*Task goal:*
Of all the entries below, retype only the lines from the one with "to $q\,s(Z)^2$ at a pole;" through the one with "used in the", exactly as they appear.

========================

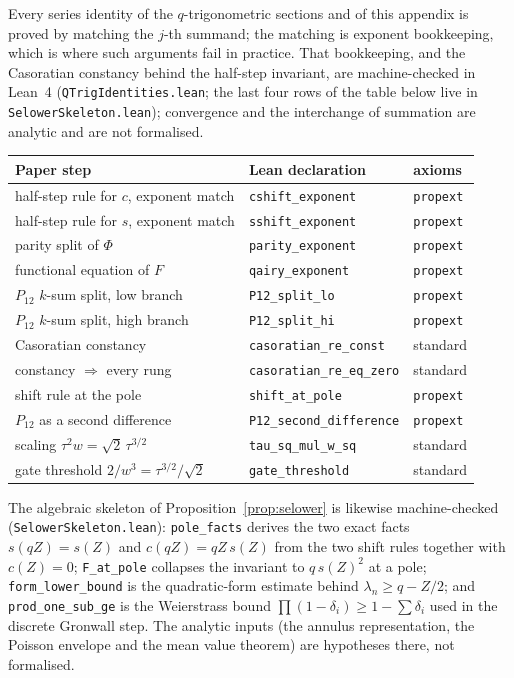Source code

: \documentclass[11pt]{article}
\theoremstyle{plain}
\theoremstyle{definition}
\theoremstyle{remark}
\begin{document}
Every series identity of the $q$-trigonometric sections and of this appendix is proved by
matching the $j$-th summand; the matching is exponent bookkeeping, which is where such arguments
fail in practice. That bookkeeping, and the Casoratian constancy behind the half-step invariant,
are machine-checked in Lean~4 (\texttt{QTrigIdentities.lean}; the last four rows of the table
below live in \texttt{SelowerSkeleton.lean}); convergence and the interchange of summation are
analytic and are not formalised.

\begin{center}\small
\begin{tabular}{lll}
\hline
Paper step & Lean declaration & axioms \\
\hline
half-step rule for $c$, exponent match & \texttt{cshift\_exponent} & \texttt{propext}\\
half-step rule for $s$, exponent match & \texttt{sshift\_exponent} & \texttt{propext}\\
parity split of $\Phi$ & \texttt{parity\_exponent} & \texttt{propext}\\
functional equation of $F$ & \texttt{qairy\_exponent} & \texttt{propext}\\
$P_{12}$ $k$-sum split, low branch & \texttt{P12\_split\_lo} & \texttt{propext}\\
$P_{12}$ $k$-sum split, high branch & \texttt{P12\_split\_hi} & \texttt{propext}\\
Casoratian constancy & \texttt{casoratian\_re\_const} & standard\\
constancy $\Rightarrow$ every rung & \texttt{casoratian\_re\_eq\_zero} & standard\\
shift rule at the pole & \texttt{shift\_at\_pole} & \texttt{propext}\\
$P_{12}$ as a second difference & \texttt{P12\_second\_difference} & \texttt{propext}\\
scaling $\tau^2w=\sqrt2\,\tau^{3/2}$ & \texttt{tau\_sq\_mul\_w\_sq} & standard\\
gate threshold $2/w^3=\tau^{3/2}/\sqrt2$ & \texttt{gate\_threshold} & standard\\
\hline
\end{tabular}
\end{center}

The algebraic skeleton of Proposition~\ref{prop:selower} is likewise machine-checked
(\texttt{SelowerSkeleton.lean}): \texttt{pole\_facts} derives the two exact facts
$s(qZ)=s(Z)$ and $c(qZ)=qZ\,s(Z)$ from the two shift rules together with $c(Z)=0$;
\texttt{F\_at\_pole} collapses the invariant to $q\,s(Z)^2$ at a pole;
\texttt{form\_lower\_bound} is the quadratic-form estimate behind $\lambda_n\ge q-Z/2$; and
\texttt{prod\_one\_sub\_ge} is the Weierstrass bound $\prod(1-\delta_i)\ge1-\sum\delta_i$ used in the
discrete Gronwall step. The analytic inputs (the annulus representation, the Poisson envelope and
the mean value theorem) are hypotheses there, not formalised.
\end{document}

========================

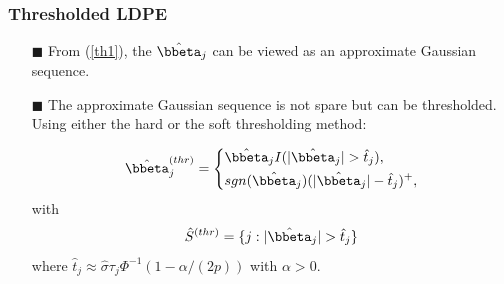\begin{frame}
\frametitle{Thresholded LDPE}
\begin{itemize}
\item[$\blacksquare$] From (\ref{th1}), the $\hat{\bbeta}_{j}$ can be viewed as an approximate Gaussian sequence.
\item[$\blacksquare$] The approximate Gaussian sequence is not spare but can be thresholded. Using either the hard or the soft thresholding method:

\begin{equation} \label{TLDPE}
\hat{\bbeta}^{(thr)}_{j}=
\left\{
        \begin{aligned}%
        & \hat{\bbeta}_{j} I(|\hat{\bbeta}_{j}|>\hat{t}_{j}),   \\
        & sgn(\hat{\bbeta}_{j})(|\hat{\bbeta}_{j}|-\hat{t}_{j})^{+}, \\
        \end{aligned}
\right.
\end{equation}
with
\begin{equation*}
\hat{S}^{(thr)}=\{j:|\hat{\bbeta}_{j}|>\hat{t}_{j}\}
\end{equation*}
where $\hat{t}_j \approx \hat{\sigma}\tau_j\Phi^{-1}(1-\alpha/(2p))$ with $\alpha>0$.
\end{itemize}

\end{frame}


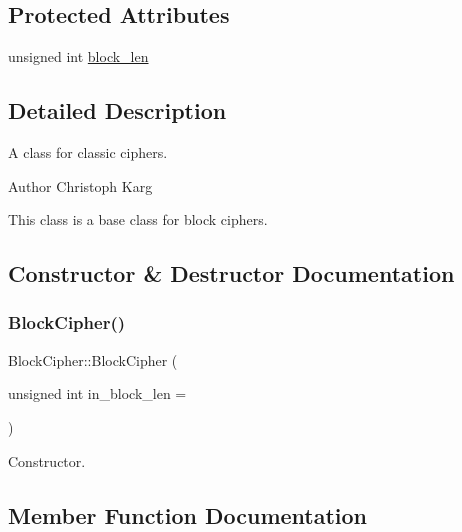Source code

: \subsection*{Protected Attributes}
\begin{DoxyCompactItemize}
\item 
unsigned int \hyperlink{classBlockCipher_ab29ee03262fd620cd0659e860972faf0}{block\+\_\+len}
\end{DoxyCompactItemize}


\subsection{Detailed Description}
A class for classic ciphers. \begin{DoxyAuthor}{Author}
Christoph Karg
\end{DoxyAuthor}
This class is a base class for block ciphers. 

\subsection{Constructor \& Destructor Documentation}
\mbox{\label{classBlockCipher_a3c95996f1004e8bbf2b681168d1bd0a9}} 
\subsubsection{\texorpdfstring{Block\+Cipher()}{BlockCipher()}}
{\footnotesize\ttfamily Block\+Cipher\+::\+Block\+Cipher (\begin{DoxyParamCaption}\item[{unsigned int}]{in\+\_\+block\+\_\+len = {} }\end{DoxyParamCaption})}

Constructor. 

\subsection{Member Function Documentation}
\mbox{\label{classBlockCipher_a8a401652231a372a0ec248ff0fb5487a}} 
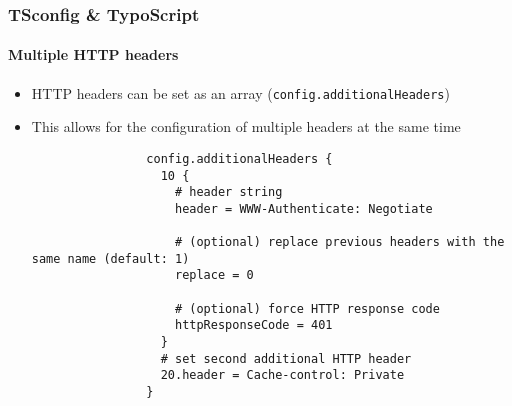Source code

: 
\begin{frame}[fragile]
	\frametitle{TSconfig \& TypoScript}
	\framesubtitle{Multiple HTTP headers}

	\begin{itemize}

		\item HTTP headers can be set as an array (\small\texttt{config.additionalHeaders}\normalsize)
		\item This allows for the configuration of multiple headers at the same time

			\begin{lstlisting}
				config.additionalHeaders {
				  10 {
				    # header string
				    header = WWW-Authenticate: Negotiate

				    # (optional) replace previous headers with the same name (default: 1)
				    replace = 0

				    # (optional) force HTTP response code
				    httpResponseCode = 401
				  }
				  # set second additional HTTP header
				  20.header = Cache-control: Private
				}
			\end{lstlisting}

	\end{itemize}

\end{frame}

========================

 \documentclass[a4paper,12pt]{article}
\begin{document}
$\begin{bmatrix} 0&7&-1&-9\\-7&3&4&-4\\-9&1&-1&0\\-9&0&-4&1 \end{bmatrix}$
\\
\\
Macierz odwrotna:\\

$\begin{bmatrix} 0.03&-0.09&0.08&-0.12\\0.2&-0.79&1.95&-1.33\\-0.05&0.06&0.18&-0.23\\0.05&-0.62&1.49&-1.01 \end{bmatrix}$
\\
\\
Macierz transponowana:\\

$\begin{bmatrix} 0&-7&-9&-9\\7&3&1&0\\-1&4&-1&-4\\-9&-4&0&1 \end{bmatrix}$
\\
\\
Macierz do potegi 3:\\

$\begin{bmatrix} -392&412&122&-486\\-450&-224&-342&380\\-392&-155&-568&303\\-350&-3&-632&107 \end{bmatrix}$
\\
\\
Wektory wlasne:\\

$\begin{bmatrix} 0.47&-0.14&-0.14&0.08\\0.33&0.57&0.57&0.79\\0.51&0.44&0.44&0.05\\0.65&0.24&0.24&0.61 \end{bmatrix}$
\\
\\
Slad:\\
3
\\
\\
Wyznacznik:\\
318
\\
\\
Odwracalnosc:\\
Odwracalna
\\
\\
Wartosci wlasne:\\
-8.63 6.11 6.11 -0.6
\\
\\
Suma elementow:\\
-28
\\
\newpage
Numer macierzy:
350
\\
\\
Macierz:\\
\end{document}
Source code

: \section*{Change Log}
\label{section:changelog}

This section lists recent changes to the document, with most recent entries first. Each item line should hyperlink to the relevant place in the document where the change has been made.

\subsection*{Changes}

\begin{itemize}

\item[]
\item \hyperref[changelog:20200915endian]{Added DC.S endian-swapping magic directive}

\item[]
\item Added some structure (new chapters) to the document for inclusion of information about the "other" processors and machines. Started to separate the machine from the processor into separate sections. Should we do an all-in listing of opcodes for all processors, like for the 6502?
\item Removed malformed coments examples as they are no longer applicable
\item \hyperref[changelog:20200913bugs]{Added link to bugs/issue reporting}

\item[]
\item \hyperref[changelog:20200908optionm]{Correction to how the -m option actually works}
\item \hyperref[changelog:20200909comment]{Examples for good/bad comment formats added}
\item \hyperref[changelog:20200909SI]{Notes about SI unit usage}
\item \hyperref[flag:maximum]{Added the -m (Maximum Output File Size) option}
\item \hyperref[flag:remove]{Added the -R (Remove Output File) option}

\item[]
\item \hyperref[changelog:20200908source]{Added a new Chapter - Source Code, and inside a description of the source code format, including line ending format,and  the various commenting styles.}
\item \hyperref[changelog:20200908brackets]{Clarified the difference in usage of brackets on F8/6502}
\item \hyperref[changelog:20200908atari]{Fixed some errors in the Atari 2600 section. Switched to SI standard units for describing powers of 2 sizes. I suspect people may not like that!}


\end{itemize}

========================

*Output of the exercise:*
\texttt{F\_at\_pole} collapses the invariant to $q\,s(Z)^2$ at a pole;
\texttt{form\_lower\_bound} is the quadratic-form estimate behind $\lambda_n\ge q-Z/2$; and
\texttt{prod\_one\_sub\_ge} is the Weierstrass bound $\prod(1-\delta_i)\ge1-\sum\delta_i$ used in the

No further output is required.